Let me clarify this a bit. What I want to do is using a bool array to store some small prime numbers without taking up too much memory. I would create a function containing a local bool array and initially set all array entries to, say, true. Then I could set all entries where the indices are multiples of a prime number to false (essentially creating a Sieve of Eratosthenes, where the values of the primes are represented through the indices of the bool array). The advantage of (compared to using an array of ints) that I hope for is that this will require less memory (according to http://www.cplusplus.com/doc/tutorial/variables/, a boll generally seems to require less memory than the numeric data types and that might matter even if I need to store some hundreds of primes). The function would then need to return that array so that I can use it elsewhere. -- Toshio Yamaguchi 21:40, 14 October 2013 (UTC)[reply]

Suppose you want the primes up to 1,000,000. An standard array of numbers for the primes would take (IIRC) 78,496 entries, at 4 bytes each that is 313,984 bytes. If you use one boolean value for each number (a bit vector) that takes 1 million of them. So it depends on how the boolean value is stored. If it takes one byte each that is too much, but if you pack eight boolean values per byte, that reduces it to 125,000 bytes. (Also, only 20 bits are required to store a number up to 1,000,000, so you can save memory that way.) Bubba73 ^{You talkin' to me?} 23:36, 14 October 2013 (UTC)[reply]

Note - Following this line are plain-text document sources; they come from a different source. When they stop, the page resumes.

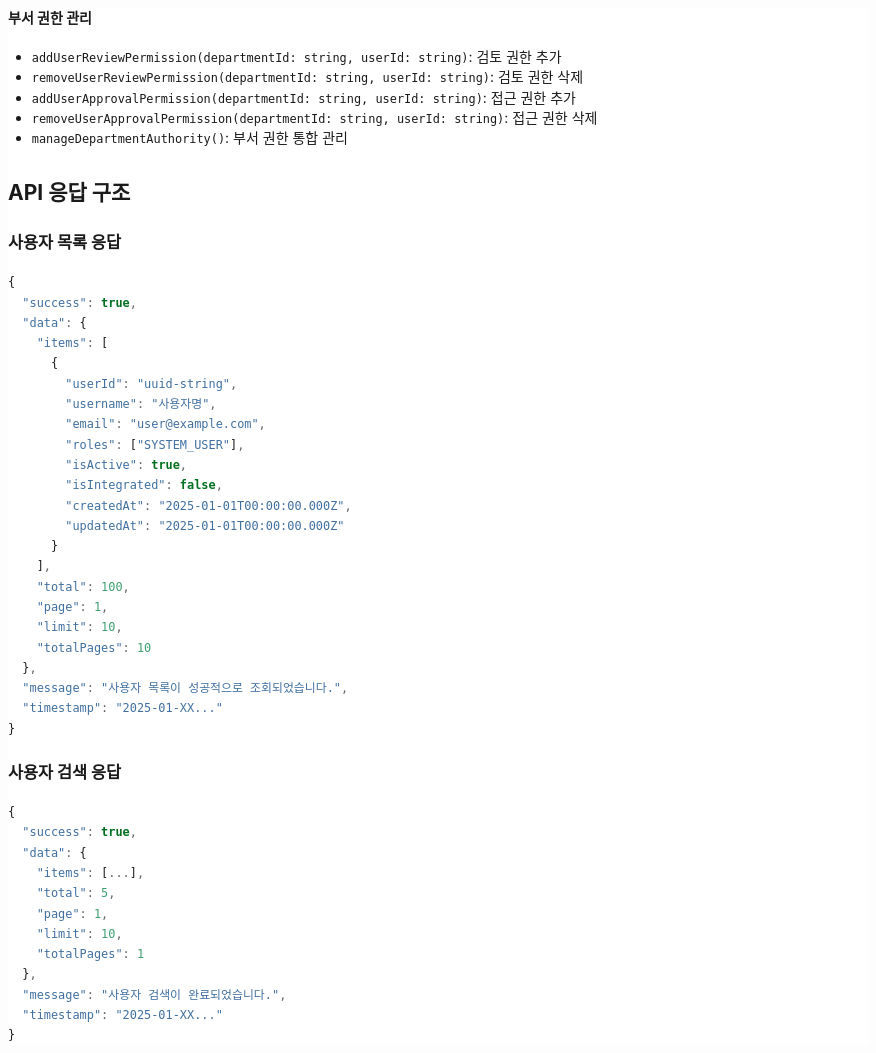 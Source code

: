 #### 부서 권한 관리

-   `addUserReviewPermission(departmentId: string, userId: string)`: 검토 권한 추가
-   `removeUserReviewPermission(departmentId: string, userId: string)`: 검토 권한 삭제
-   `addUserApprovalPermission(departmentId: string, userId: string)`: 접근 권한 추가
-   `removeUserApprovalPermission(departmentId: string, userId: string)`: 접근 권한 삭제
-   `manageDepartmentAuthority()`: 부서 권한 통합 관리

## API 응답 구조

### 사용자 목록 응답

```typescript
{
  "success": true,
  "data": {
    "items": [
      {
        "userId": "uuid-string",
        "username": "사용자명",
        "email": "user@example.com",
        "roles": ["SYSTEM_USER"],
        "isActive": true,
        "isIntegrated": false,
        "createdAt": "2025-01-01T00:00:00.000Z",
        "updatedAt": "2025-01-01T00:00:00.000Z"
      }
    ],
    "total": 100,
    "page": 1,
    "limit": 10,
    "totalPages": 10
  },
  "message": "사용자 목록이 성공적으로 조회되었습니다.",
  "timestamp": "2025-01-XX..."
}
```

### 사용자 검색 응답

```typescript
{
  "success": true,
  "data": {
    "items": [...],
    "total": 5,
    "page": 1,
    "limit": 10,
    "totalPages": 1
  },
  "message": "사용자 검색이 완료되었습니다.",
  "timestamp": "2025-01-XX..."
}
```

You are talking about storing the numbers as a bit field, am I understanding this correctly? -- Toshio Yamaguchi 10:06, 15 October 2013 (UTC)[reply]

NorwegianBlue's suggestion should work well if you're worried about space. vector<bool> is specialized and packs the bits efficiently, rather than using bytes or words to store a single value. However, it isn't quite a standard container and can have unexpected effects due to how references are handled. bitset is considered better but requires you to know the size at compile time. Boost has a dynamic version. See Bit array#Language support. Katie R (talk) 14:25, 15 October 2013 (UTC)[reply]

Hey hey. A bit of a coding question here - trying to keep it as general as possible, but if more specific details would help I can provide them. Say I have an array with 1000 elements, which are all integers, and I have another variable which is an integer. I want to search for this variable in that array, and to return either the number itself if it exists in the array, or the next highest number following it which exists in the array. Currently I'd do something like this: (horrible pseudocode mixture of several programming languages ahead)

 var list = { ... } // List of 1000 integers
 var target = 123   // Integer to search for
 var return = 0     // Integer to return
 var temp = 0
 
 while return = 0
   if list(temp) >= target then
     return = list(temp)
   else
     temp = temp + 1
   end
 end

Obviously this is terribly inefficient. I've considered perhaps starting from the middle of the list, to potentially save time, or perhaps rather than incrementing "temp" 1 by 1, we increment 100 at a time until we pass the target, then reduce 20 at a time, then increment 1 at a time, to perhaps hone in on it faster, but I can't shift the feeling that there must be a more efficient way of doing it. Any thoughts would be much appreciated. Organics^LRO 15:30, 14 October 2013 (UTC)[reply]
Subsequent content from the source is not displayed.